### WHAT IS EXPECTED
Search the entries below for the string "dictamen" and copy the lines that hold it.

Stored data
Content starts

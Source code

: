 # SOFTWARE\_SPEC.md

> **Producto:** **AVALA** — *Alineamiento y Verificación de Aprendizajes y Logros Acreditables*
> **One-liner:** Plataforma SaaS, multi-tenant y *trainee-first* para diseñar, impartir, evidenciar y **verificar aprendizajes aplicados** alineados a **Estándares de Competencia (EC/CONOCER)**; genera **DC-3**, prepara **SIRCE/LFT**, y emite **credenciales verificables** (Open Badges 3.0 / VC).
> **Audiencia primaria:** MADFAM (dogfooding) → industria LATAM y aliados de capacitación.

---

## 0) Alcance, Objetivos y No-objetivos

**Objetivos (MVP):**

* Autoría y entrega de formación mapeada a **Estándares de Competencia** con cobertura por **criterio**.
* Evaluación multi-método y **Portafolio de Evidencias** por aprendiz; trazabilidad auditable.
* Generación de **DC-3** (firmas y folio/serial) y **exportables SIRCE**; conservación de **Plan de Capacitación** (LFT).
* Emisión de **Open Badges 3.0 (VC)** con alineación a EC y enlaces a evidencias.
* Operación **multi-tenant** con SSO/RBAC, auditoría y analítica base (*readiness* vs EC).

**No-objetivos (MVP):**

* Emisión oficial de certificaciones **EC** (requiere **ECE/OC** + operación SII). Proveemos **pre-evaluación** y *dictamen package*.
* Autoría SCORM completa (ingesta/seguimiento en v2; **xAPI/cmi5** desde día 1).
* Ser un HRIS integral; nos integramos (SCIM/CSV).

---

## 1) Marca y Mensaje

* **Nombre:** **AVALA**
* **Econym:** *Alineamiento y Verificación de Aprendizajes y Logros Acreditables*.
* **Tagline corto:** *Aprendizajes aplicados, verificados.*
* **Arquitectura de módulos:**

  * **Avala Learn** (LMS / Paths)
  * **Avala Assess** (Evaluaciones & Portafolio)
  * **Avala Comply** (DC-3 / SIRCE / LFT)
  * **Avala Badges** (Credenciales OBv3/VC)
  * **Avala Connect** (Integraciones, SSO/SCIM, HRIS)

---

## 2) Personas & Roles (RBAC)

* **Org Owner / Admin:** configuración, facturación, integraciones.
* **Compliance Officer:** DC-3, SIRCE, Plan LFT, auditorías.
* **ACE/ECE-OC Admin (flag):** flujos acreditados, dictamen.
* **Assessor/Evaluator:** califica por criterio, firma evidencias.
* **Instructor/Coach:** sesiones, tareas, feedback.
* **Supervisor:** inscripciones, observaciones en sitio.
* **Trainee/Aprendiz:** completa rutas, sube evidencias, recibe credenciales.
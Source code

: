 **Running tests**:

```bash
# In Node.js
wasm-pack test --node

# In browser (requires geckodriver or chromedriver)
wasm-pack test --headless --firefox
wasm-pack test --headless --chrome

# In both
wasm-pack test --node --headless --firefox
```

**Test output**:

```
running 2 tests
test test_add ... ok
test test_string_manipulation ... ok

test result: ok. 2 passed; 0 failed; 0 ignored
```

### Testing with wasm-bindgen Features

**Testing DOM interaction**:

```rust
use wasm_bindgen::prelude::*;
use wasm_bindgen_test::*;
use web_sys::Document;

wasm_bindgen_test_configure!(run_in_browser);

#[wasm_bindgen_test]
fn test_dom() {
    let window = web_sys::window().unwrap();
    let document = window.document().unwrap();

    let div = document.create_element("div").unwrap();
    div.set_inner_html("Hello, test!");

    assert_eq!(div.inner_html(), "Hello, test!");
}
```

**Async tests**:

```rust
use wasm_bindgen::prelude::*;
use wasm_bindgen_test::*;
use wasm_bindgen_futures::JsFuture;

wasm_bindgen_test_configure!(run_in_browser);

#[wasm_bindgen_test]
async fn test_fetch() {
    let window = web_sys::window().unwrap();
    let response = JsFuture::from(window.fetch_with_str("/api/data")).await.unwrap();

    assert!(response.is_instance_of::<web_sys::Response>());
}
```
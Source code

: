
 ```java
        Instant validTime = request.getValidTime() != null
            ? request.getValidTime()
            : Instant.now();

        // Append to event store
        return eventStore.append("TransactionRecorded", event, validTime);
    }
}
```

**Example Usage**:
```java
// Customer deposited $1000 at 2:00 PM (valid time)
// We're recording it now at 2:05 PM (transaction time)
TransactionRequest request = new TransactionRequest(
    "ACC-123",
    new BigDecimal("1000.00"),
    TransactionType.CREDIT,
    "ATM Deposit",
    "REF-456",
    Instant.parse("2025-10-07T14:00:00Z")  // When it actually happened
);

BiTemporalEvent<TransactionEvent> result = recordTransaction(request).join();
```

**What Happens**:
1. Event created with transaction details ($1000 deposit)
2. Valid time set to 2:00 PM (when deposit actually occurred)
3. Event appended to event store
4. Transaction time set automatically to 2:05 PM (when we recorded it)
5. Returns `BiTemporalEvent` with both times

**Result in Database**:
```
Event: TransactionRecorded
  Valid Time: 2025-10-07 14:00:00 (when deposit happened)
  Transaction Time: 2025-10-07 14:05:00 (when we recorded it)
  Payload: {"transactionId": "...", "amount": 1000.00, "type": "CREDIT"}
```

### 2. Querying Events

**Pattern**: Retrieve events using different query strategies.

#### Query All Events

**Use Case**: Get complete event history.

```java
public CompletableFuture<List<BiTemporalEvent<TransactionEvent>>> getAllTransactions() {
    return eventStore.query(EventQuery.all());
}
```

Content ends

### EXERCISE RESPONSE
* Emisión oficial de certificaciones **EC** (requiere **ECE/OC** + operación SII). Proveemos **pre-evaluación** y *dictamen package*.
* **ACE/ECE-OC Admin (flag):** flujos acreditados, dictamen.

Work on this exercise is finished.